**EXERCISE OBJECTIVE:** Look below for the lines from the one with "- Khả năng kiểm" to the one with "với Microsoft Windows**", and copy exactly those lines, both ends included.

(Records from a dataset)
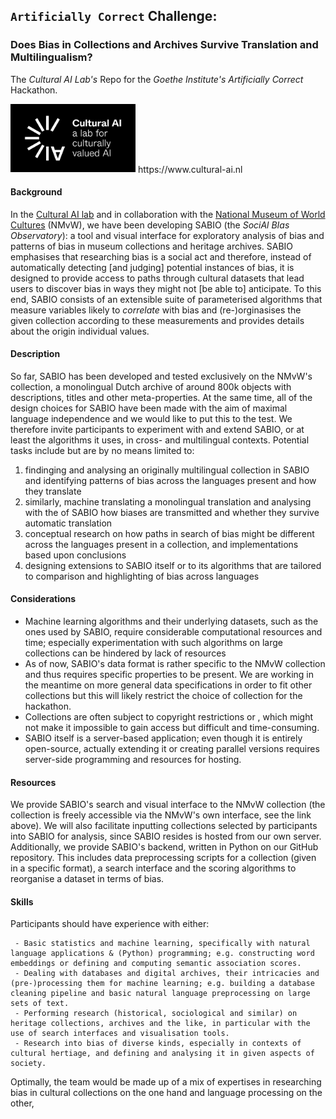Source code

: ## `Artificially Correct` Challenge:
### Does Bias in Collections and Archives Survive Translation and Multilingualism?
The _Cultural AI Lab's_ Repo for the _Goethe Institute's_ _Artificially Correct_ Hackathon.


<img src="https://github.com/valevo/artificially_correct_challenge/blob/main/logo_white.jpg" alt="CulturalAI Logo" width="200"/>
https://www.cultural-ai.nl



#### Background 
   In the [Cultural AI lab](https://www.cultural-ai.nl/) and in collaboration with the [National Museum of World Cultures](https://collectie.wereldculturen.nl/) (NMvW), we have been developing SABIO (the _SociAl BIas Observatory_): a tool and visual interface for exploratory analysis of bias and patterns of bias in museum collections and heritage archives. SABIO emphasises that researching bias is a social act and therefore, instead of automatically detecting [and judging] potential instances of bias, it is designed to provide access to paths through cultural datasets that lead users to discover bias in ways they might not [be able to] anticipate. To this end, SABIO consists of an extensible suite of parameterised algorithms that measure variables likely to _correlate_ with bias and (re-)orginasises the given collection according to these measurements and provides details about the origin individual values.
   
#### Description

  So far, SABIO has been developed and tested exclusively on the NMvW's collection, a monolingual Dutch archive of around 800k objects with descriptions, titles and other meta-properties. At the same time, all of the design choices for SABIO have been made with the aim of maximal language independence and we would like to put this to the test. We therefore invite participants to experiment with and extend SABIO, or at least the algorithms it uses, in cross- and multilingual contexts. Potential tasks include but are by no means limited to:
  1. findinging and analysing an originally multilingual collection in SABIO and identifying patterns of bias across the languages present and how they translate
  2. similarly, machine translating a monolingual translation and analysing with the of SABIO how biases are transmitted and whether they survive automatic translation
  3. conceptual research on how paths in search of bias might be different across the languages present in a collection, and implementations based upon conclusions
  4. designing extensions to SABIO itself or to its algorithms that are tailored to comparison and highlighting of bias across languages
   

#### Considerations

  - Machine learning algorithms and their underlying datasets, such as the ones used by SABIO, require considerable computational resources and time; especially experimentation with such algorithms on large collections can be hindered by lack of resources 
  - As of now, SABIO's data format is rather specific to the NMvW collection and thus requires specific properties to be present. We are working in the meantime on more general data specifications in order to fit other collections but this will likely restrict the choice of collection for the hackathon.
  - Collections are often subject to copyright restrictions or , which might not make it impossible to gain access but difficult and time-consuming.
  - SABIO itself is a server-based application; even though it is entirely open-source, actually extending it or creating parallel versions requires server-side programming and resources for hosting.





#### Resources

  We provide SABIO's search and visual interface to the NMvW collection (the collection is freely accessible via the NMvW's own interface, see the link above). We will also facilitate inputting collections selected by participants into SABIO for analysis, since SABIO resides is hosted from our own server. Additionally, we provide SABIO's backend, written in Python on our GitHub repository. This includes data preprocessing scripts for a collection (given in a specific format), a search interface and the scoring algorithms to reorganise a dataset in terms of bias.


#### Skills

   Participants should have experience with either:
 
     - Basic statistics and machine learning, specifically with natural language applications & (Python) programming; e.g. constructing word embeddings or defining and computing semantic association scores.
     - Dealing with databases and digital archives, their intricacies and (pre-)processing them for machine learning; e.g. building a database cleaning pipeline and basic natural language preprocessing on large sets of text.
     - Performing research (historical, sociological and similar) on heritage collections, archives and the like, in particular with the use of search interfaces and visualisation tools.
     - Research into bias of diverse kinds, especially in contexts of cultural hertiage, and defining and analysing it in given aspects of society.
  
   Optimally, the team would be made up of a mix of expertises in researching bias in cultural collections on the one hand and language processing on the other, 
   
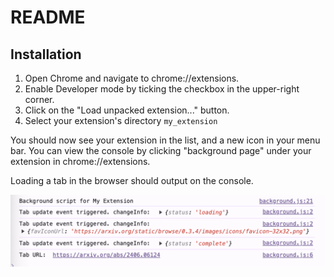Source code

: # README

## Installation

1. Open Chrome and navigate to chrome://extensions.
2. Enable Developer mode by ticking the checkbox in the upper-right corner.
3. Click on the "Load unpacked extension..." button.
4. Select your extension's directory `my_extension`

You should now see your extension in the list, and a new icon in your menu bar. You can view the console by clicking "background page" under your extension in chrome://extensions.

Loading a tab in the browser should output on the console.

![alt text](image.png)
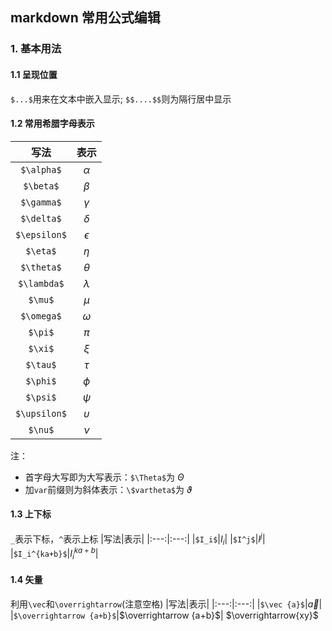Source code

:## markdown 常用公式编辑
### 1. 基本用法
#### 1.1 呈现位置
`$...$`用来在文本中嵌入显示; `$$....$$`则为隔行居中显示

#### 1.2 常用希腊字母表示
|  写法    |表示      |  
|:----:|:----:|
| `$\alpha$`| $\alpha$ |
| `$\beta$`| $\beta$|
|`$\gamma$`| $\gamma$|	 
|`$\delta$`| $\delta$|
|`$\epsilon$`|$\epsilon$|
|`$\eta$`|$\eta$|
|`$\theta$`|$\theta$|
|`$\lambda$`|$\lambda$|
|`$\mu$`|$\mu$| 
|`$\omega$`|$\omega$|
|`$\pi$`|$\pi$	 |
|`$\xi$`|$\xi$	 |
|`$\tau$`|$\tau$	 |
|`$\phi$`|$\phi$	 |
|`$\psi$`|$\psi$	 |
|`$\upsilon$`|$\upsilon$|
|`$\nu$`|$\nu$	 |
注：
- 首字母大写即为大写表示：`$\Theta$`为 $\Theta$
- 加`var`前缀则为斜体表示：`\$vartheta$`为 $\vartheta$

#### 1.3 上下标
`_`表示下标，`^`表示上标
|写法|表示|
|:---:|:---:|
|`$I_i$`|$I_i$|
|`$I^j$`|$I^j$|
|`$I_i^{ka+b}$`|$I_i^{ka+b}$|

#### 1.4 矢量
利用`\vec`和`\overrightarrow`(注意空格)
|写法|表示|
|:---:|:---:|
|`$\vec {a}$`|$\vec {a}$|
|`$\overrightarrow {a+b}$`|$\overrightarrow {a+b}$|
$\overrightarrow{xy}$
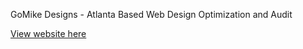 ﻿GoMike Designs - Atlanta Based Web Design Optimization and Audit

[View website here](https://chrisopo2021.github.io/go-mike-designs-atlanta-based-web-design-optimization-and-audit/)

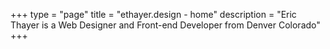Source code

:+++
type = "page"
title = "ethayer.design - home"
description = "Eric Thayer is a Web Designer and Front-end Developer from Denver Colorado"
+++
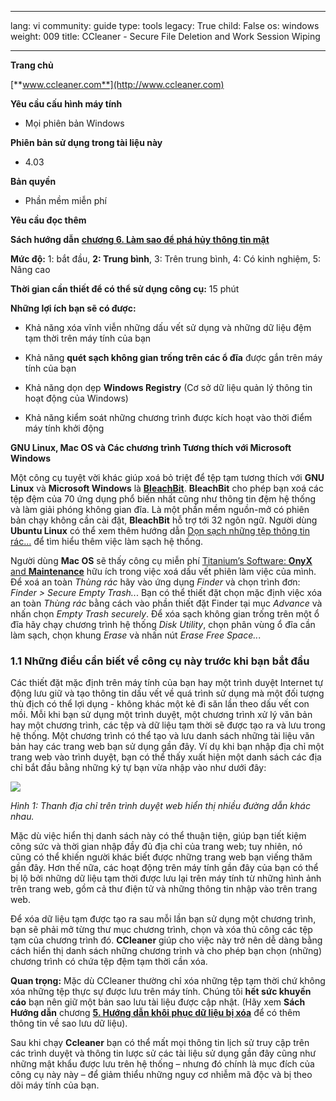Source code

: 

---

lang: vi
community: guide
type: tools
legacy: True
child: False
os: windows
weight: 009
title: CCleaner - Secure File Deletion and Work Session Wiping

---

**Trang chủ**

[**www.ccleaner.com**](http://www.ccleaner.com)		

**Yêu cầu cấu hình máy tính**

- Mọi  phiên bản Windows

**Phiên bản sử dụng trong tài liệu này**

- 4.03

**Bản quyền**

- Phần  mềm miễn phí

**Yêu cầu đọc thêm**

**Sách hướng dẫn** [**chương 6. Làm sao để phá hủy thông tin mật**](/vi/chuong-6)

**Mức độ:** 1: bắt đầu, **2: Trung bình**, 3: Trên trung bình, 4: Có kinh nghiệm, 5: Nâng cao

**Thời gian cần thiết để có thể sử dụng công cụ:** 15 phút

**Những lợi ích bạn sẽ có được:**

- Khả năng xóa vĩnh viễn những dấu vết sử dụng và những dữ liệu đệm tạm thời trên  máy tính của bạn
- Khả năng **quét sạch không gian trống trên các ổ đĩa** được gắn trên máy tính của bạn

- Khả năng dọn dẹp **Windows Registry** (Cơ sở dữ liệu quản lý thông tin hoạt động của Windows)

- Khả năng kiểm soát những chương trình được kích hoạt vào thời điểm máy tính khởi động

**GNU Linux, Mac OS và Các chương trình Tương thích với Microsoft Windows**

Một công cụ tuyệt vời khác giúp xoá bỏ triệt để tệp tạm tương thích với **GNU Linux** và **Microsoft Windows** là  [**BleachBit**](http://bleachbit.sourceforge.net/). **BleachBit** cho phép bạn xoá các tệp đệm của 70 ứng dụng phổ biến nhất cũng như  thông tin đệm hệ thống và làm giải phóng không gian đĩa. Là một phần mềm nguồn-mở có phiên bản chạy không cần cài đặt, **BleachBit** hỗ trợ tới 32 ngôn ngữ. Người dùng **Ubuntu Linux** có thể xem thêm hướng dẫn [Dọn sạch những tệp thông tin rác…](http://ubuntuforums.org/showthread.php?t=140920) để tìm hiểu thêm việc làm sạch hệ thống. 

Người dùng **Mac OS** sẽ thấy công cụ miễn phí [Titanium’s Software: **OnyX** and **Maintenance**](http://www.titanium.free.fr/) hữu ích trong việc xoá dấu vết phiên làm việc của mình. Để xoá an toàn *Thùng rác* hãy vào ứng dụng *Finder* và chọn trình đơn: *Finder > Secure Empty Trash..*. Bạn có thể thiết đặt chọn mặc định việc xóa an toàn *Thùng rác* bằng cách vào phần thiết đặt Finder tại mục *Advance* và nhấn chọn *Empty Trash securely*. Để xóa sạch không gian trống trên một ổ đĩa hãy chạy chương trình hệ thống *Disk Utility*, chọn phân vùng ổ đĩa cần làm sạch, chọn khung *Erase* và nhấn nút *Erase Free Space..*. 

### 1.1 Những điều cần biết về công cụ này trước khi bạn  bắt đầu ###

Các thiết đặt mặc định trên máy tính của bạn hay một trình duyệt Internet tự động lưu giữ và tạo thông tin dấu vết về quá trình sử dụng mà một đối tượng thù địch có thể lợi dụng - không khác  một kẻ đi săn lần theo dấu vết con mồi. Mỗi khi bạn sử dụng một trình duyệt, một chương trình xử lý văn bản hay một chương trình, các tệp và dữ liệu tạm thời sẽ được tạo ra và lưu trong hệ thống. Một chương trình có thể tạo và lưu danh sách  những tài liệu văn bản hay các trang web bạn sử dụng gần đây. Ví dụ khi bạn nhập  địa chỉ một trang web vào trình duyệt, bạn có thể thấy xuất hiện một danh sách  các địa chỉ bắt đầu bằng những k‎ý tự bạn vừa nhập vào như dưới đây:

![](/sbox/screen/ccleaner-vi-1/00.png)

*Hình 1: Thanh địa chỉ trên trình duyệt web hiển thị nhiều đường dẫn khác nhau.*

Mặc dù việc hiển thị danh sách này có thể thuận tiện, giúp bạn  tiết kiệm công sức và thời gian nhập đầy đủ địa chỉ của trang web; tuy nhiên,  nó cũng có thể khiến người khác biết được những trang web bạn viếng thăm gần đây. Hơn thế nữa, các hoạt động trên máy tính gần đây của bạn có thể bị lộ bởi những dữ liệu tạm thời được lưu lại trên máy tính từ những hình ảnh trên trang web, gồm cả thư điện tử và những thông tin nhập vào trên trang web. 

Để xóa dữ liệu tạm được tạo ra sau mỗi lần bạn sử dụng một chương trình, bạn sẽ phải mở từng thư mục chương trình, chọn và xóa thủ công các tệp tạm của chương trình đó. **CCleaner** giúp cho việc này trở nên dễ dàng bằng cách hiển thị danh sách những chương trình và cho phép bạn chọn (những) chương trình có chứa tệp đệm tạm thời cần xóa.

**Quan trọng:**  Mặc dù CCleaner thường chỉ xóa những tệp tạm thời chứ  không xóa những tệp thực sự được lưu trên máy tính.  Chúng tôi **hết sức khuyến cáo** bạn  nên giữ một bản sao lưu tài liệu được cập nhật. (Hãy xem **Sách Hướng dẫn** chương [**5. Hướng dẫn khôi phục  dữ liệu bị xóa**](/vi/chuong-5) để có thêm thông tin về sao lưu dữ liệu). 

Sau khi chạy **Ccleaner** bạn có thể mất mọi thông  tin lịch sử truy cập trên các trình duyệt và thông tin lược sử các tài liệu sử dụng gần đây cũng như những mật khẩu được lưu trên hệ thống – nhưng đó chính là mục đích của công cụ này này – để giảm thiểu những nguy cơ nhiễm mã độc và bị theo dõi máy tính của bạn.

**THE ANSWER:**
- Khả năng kiểm soát những chương trình được kích hoạt vào thời điểm máy tính khởi động

**GNU Linux, Mac OS và Các chương trình Tương thích với Microsoft Windows**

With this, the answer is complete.